Violation du devoir de récusation en procédure d’adjudication, quid iuris ?
Une décision d’adjudication rendue en violation du devoir de récusation doit en principe être annulée, sans que le recourant n’ait à démontrer que la décision aurait été différente en cas de respect de ce devoir. Exceptionnellement, l’autorité de recours peut renoncer à l’annulation si elle démontre que la violation n’est pas importante et qu’elle n’a en réalité nullement influé sur le choix de l’adjudicataire.
Faits
L’Aéroport de Genève lance un appel à candidatures suivi d’un mandat d’étude parallèle pour le projet « CAP 2030, plateforme multimodale et galerie commerciale CFF », estimé à 520 millions de francs.
Le groupe EGIS, mandaté comme expert externe pour évaluer certains aspects des offres, entretient des relations contractuelles avec Bouygues Bâtiment International, les deux groupes étant associés dans un projet de concession aéroportuaire à Paris.
L’Aéroport adjuge le marché au consortium formé par Losinger Marazzi et Bouygues Bâtiment International, noté 3.89. HRS Real Estate SA, classée deuxième avec une note de 3.49, recourt à la Cour de justice genevoise en invoquant une violation du devoir de récusation. Déboutée, elle dépose un recours en matière de droit public auprès du Tribunal fédéral.
Droit
Le Tribunal fédéral retient que la question des conséquences d’une violation du devoir de récusation lors de procédures d’adjudication soulève une question juridique de principe, rendant le recours en matière de droit public recevable (art. 83 let. f LTF).
Selon l’art. 29 al. 1 Cst., toute personne a droit à ce que sa cause soit traitée équitablement. Ce droit permet d’exiger la récusation des membres d’une autorité administrative dont la situation ou le comportement sont de nature à faire naître un doute sur leur indépendance ou leur impartialité. Ces exigences s’appliquent également aux experts externes appelés à collaborer à l’évaluation des offres.
En l’espèce, les liens contractuels importants entre EGIS et Bouygues créent une apparence de prévention et font raisonnablement craindre un risque de traitement partial des offres.
En principe, toute décision prise en violation d’un devoir de récusation doit être annulée, sans que le recourant n’ait à démontrer qu’elle aurait été différente en cas de respect de ce devoir. Exceptionnellement, l’autorité de recours peut renoncer à l’annulation, lorsque la violation constatée n’est pas importante et que celle-ci n’a en réalité nullement influé sur le choix de l’adjudicataire. Un tel fait requiert un haut degré de preuve, dont la charge incombe à l’autorité adjudicatrice et/ou au soumissionnaire retenu.

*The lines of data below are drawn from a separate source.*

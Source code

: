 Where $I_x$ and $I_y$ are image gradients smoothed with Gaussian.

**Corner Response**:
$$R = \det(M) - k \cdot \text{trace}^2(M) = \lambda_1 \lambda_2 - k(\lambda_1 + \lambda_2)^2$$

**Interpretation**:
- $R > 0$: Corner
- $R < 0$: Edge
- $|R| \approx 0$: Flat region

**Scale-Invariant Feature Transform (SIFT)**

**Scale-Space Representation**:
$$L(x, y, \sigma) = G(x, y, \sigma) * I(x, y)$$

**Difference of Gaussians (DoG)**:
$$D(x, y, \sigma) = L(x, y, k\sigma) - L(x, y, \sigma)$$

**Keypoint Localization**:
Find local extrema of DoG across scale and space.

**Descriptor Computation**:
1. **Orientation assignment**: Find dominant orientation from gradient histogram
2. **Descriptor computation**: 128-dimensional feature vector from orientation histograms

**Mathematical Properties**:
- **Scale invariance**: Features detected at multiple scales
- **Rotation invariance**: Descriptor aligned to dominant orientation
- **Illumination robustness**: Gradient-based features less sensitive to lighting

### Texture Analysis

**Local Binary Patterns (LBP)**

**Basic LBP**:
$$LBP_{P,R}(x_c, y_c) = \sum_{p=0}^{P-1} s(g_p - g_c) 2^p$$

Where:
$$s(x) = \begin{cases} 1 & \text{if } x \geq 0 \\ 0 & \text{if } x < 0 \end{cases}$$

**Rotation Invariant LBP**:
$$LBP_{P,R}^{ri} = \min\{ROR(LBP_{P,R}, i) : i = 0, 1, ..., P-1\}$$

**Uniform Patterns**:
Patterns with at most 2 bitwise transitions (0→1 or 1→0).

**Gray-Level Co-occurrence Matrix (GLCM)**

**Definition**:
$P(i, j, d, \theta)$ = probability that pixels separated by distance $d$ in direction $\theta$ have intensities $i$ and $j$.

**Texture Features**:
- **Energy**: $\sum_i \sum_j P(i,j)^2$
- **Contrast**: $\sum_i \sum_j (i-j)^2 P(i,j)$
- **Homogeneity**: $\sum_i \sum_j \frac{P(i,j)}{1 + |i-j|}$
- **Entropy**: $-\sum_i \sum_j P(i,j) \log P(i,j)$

En l’espèce, la violation n’apparaît pas particulièrement grave. Le groupe EGIS n’a eu qu’une influence indirecte et partagée en évaluant deux sous-critères d’adjudication sur neuf, sans les noter. Cependant, il n’est pas possible d’affirmer avec certitude que cette violation n’a eu aucune influence sur le résultat final. Certes, la recourante reste seconde si les conclusions qu’elle formule en relation avec la notation de ces seuls et mêmes sous-critères sont admises. Toutefois, il est pratiquement impossible pour un soumissionnaire évincé d’apprécier l’influence réelle d’une violation du devoir de récusation. Ses moyens de recours se limitent souvent aux éléments d’appréciation manifestement erronés, car la contestation de l’évaluation des offres suppose un excès ou abus du pouvoir d’appréciation. Partant, les corrections demandées par la recourante ne permettent pas d’évaluer toutes les conséquences d’une violation du devoir de récusation.
Il n’existe aucune certitude que le jury aurait noté de la même manière les offres en l’absence de cette violation, d’autant que le consortium adjudicataire n’a pas obtenu une évaluation globale très supérieure et que le jury ne s’est pas distancié de l’expertise contestée. La Cour de justice a donc violé l’art. 29 al. 1 Cst. en confirmant la décision d’adjudication.
Le Tribunal fédéral admet le recours et ordonne à l’Aéroport de désigner un autre expert afin de procéder à une nouvelle évaluation des offres, sur la base de laquelle il devra rendre une nouvelle décision d’adjudication.